[Collected data]
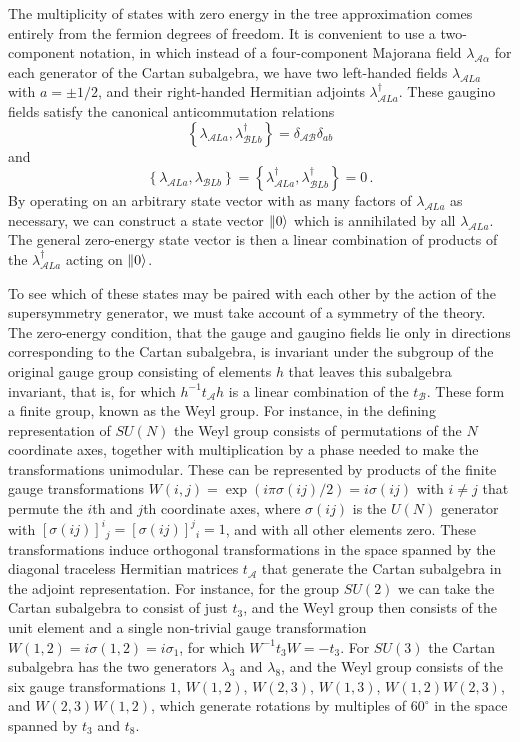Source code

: The multiplicity of states with zero energy in the tree approximation comes
entirely from the fermion degrees of freedom. It is convenient to use a
two-component notation, in which instead of a four-component Majorana field
\(\lambda_{\mathcal A\alpha}\) for each generator of the Cartan subalgebra,
we have two left-handed fields \(\lambda_{\mathcal A La}\) with
\(a=\pm1/2\), and their right-handed Hermitian adjoints
\(\lambda_{\mathcal A La}^\dagger\). These gaugino fields satisfy the canonical
anticommutation relations
\[
  \left\{
    \lambda_{\mathcal A La},\lambda_{\mathcal B Lb}^\dagger
  \right\}
  =\delta_{\mathcal A\mathcal B}\delta_{ab}
\]
and
\[
  \left\{
    \lambda_{\mathcal A La},\lambda_{\mathcal B Lb}
  \right\}
  =
  \left\{
    \lambda_{\mathcal A La}^\dagger,\lambda_{\mathcal B Lb}^\dagger
  \right\}
  =0\,.
\]
By operating on an arbitrary state vector with as many factors of
\(\lambda_{\mathcal A La}\) as necessary, we can construct a state vector
\(\ket{0}\) which is annihilated by all \(\lambda_{\mathcal A La}\). The
general zero-energy state vector is then a linear combination of products
of the \(\lambda_{\mathcal A La}^\dagger\) acting on \(\ket{0}\).

To see which of these states may be paired with each other by the action of
the supersymmetry generator, we must take account of a symmetry of the
theory. The zero-energy condition, that the gauge and gaugino fields lie
only in directions corresponding to the Cartan subalgebra, is invariant
under the subgroup of the original gauge group consisting of elements
\(h\) that leaves this subalgebra invariant, that is, for which
\(h^{-1}t_{\mathcal A}h\) is a linear combination of the
\(t_{\mathcal B}\). These form a finite group, known as the Weyl group.
For instance, in the defining representation of \(SU(N)\) the Weyl group
consists of permutations of the \(N\) coordinate axes, together with
multiplication by a phase needed to make the transformations unimodular.
These can be represented by products of the finite gauge transformations
\(W(i,j)=\exp(i\pi\sigma(ij)/2)=i\sigma(ij)\) with \(i\neq j\) that
permute the \(i\)th and \(j\)th coordinate axes, where \(\sigma(ij)\) is
the \(U(N)\) generator with
\([\sigma(ij)]^i{}_j=[\sigma(ij)]^j{}_i=1\), and with all other elements
zero. These transformations induce orthogonal transformations in the space
spanned by the diagonal traceless Hermitian matrices \(t_{\mathcal A}\)
that generate the Cartan subalgebra in the adjoint representation. For
instance, for the group \(SU(2)\) we can take the Cartan subalgebra to
consist of just \(t_3\), and the Weyl group then consists of the unit
element and a single non-trivial gauge transformation
\(W(1,2)=i\sigma(1,2)=i\sigma_1\), for which
\(W^{-1}t_3W=-t_3\). For \(SU(3)\) the Cartan subalgebra has the two
generators \(\lambda_3\) and \(\lambda_8\), and the Weyl group consists of the six
gauge transformations \(1\), \(W(1,2)\), \(W(2,3)\), \(W(1,3)\),
\(W(1,2)W(2,3)\), and \(W(2,3)W(1,2)\), which generate rotations by
multiples of \(60^\circ\) in the space spanned by \(t_3\) and \(t_8\).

◆ **INSTRUCTIONS FOR THE TASK**
Your output should be the full set of entries above, restated word for word and free of pictures.

◆ **EXERCISE RESPONSE**
Source code

: The multiplicity of states with zero energy in the tree approximation comes
entirely from the fermion degrees of freedom. It is convenient to use a
two-component notation, in which instead of a four-component Majorana field
\(\lambda_{\mathcal A\alpha}\) for each generator of the Cartan subalgebra,
we have two left-handed fields \(\lambda_{\mathcal A La}\) with
\(a=\pm1/2\), and their right-handed Hermitian adjoints
\(\lambda_{\mathcal A La}^\dagger\). These gaugino fields satisfy the canonical
anticommutation relations
\[
  \left\{
    \lambda_{\mathcal A La},\lambda_{\mathcal B Lb}^\dagger
  \right\}
  =\delta_{\mathcal A\mathcal B}\delta_{ab}
\]
and
\[
  \left\{
    \lambda_{\mathcal A La},\lambda_{\mathcal B Lb}
  \right\}
  =
  \left\{
    \lambda_{\mathcal A La}^\dagger,\lambda_{\mathcal B Lb}^\dagger
  \right\}
  =0\,.
\]
By operating on an arbitrary state vector with as many factors of
\(\lambda_{\mathcal A La}\) as necessary, we can construct a state vector
\(\ket{0}\) which is annihilated by all \(\lambda_{\mathcal A La}\). The
general zero-energy state vector is then a linear combination of products
of the \(\lambda_{\mathcal A La}^\dagger\) acting on \(\ket{0}\).

To see which of these states may be paired with each other by the action of
the supersymmetry generator, we must take account of a symmetry of the
theory. The zero-energy condition, that the gauge and gaugino fields lie
only in directions corresponding to the Cartan subalgebra, is invariant
under the subgroup of the original gauge group consisting of elements
\(h\) that leaves this subalgebra invariant, that is, for which
\(h^{-1}t_{\mathcal A}h\) is a linear combination of the
\(t_{\mathcal B}\). These form a finite group, known as the Weyl group.
For instance, in the defining representation of \(SU(N)\) the Weyl group
consists of permutations of the \(N\) coordinate axes, together with
multiplication by a phase needed to make the transformations unimodular.
These can be represented by products of the finite gauge transformations
\(W(i,j)=\exp(i\pi\sigma(ij)/2)=i\sigma(ij)\) with \(i\neq j\) that
permute the \(i\)th and \(j\)th coordinate axes, where \(\sigma(ij)\) is
the \(U(N)\) generator with
\([\sigma(ij)]^i{}_j=[\sigma(ij)]^j{}_i=1\), and with all other elements
zero. These transformations induce orthogonal transformations in the space
spanned by the diagonal traceless Hermitian matrices \(t_{\mathcal A}\)
that generate the Cartan subalgebra in the adjoint representation. For
instance, for the group \(SU(2)\) we can take the Cartan subalgebra to
consist of just \(t_3\), and the Weyl group then consists of the unit
element and a single non-trivial gauge transformation
\(W(1,2)=i\sigma(1,2)=i\sigma_1\), for which
\(W^{-1}t_3W=-t_3\). For \(SU(3)\) the Cartan subalgebra has the two
generators \(\lambda_3\) and \(\lambda_8\), and the Weyl group consists of the six
gauge transformations \(1\), \(W(1,2)\), \(W(2,3)\), \(W(1,3)\),
\(W(1,2)W(2,3)\), and \(W(2,3)W(1,2)\), which generate rotations by
multiples of \(60^\circ\) in the space spanned by \(t_3\) and \(t_8\).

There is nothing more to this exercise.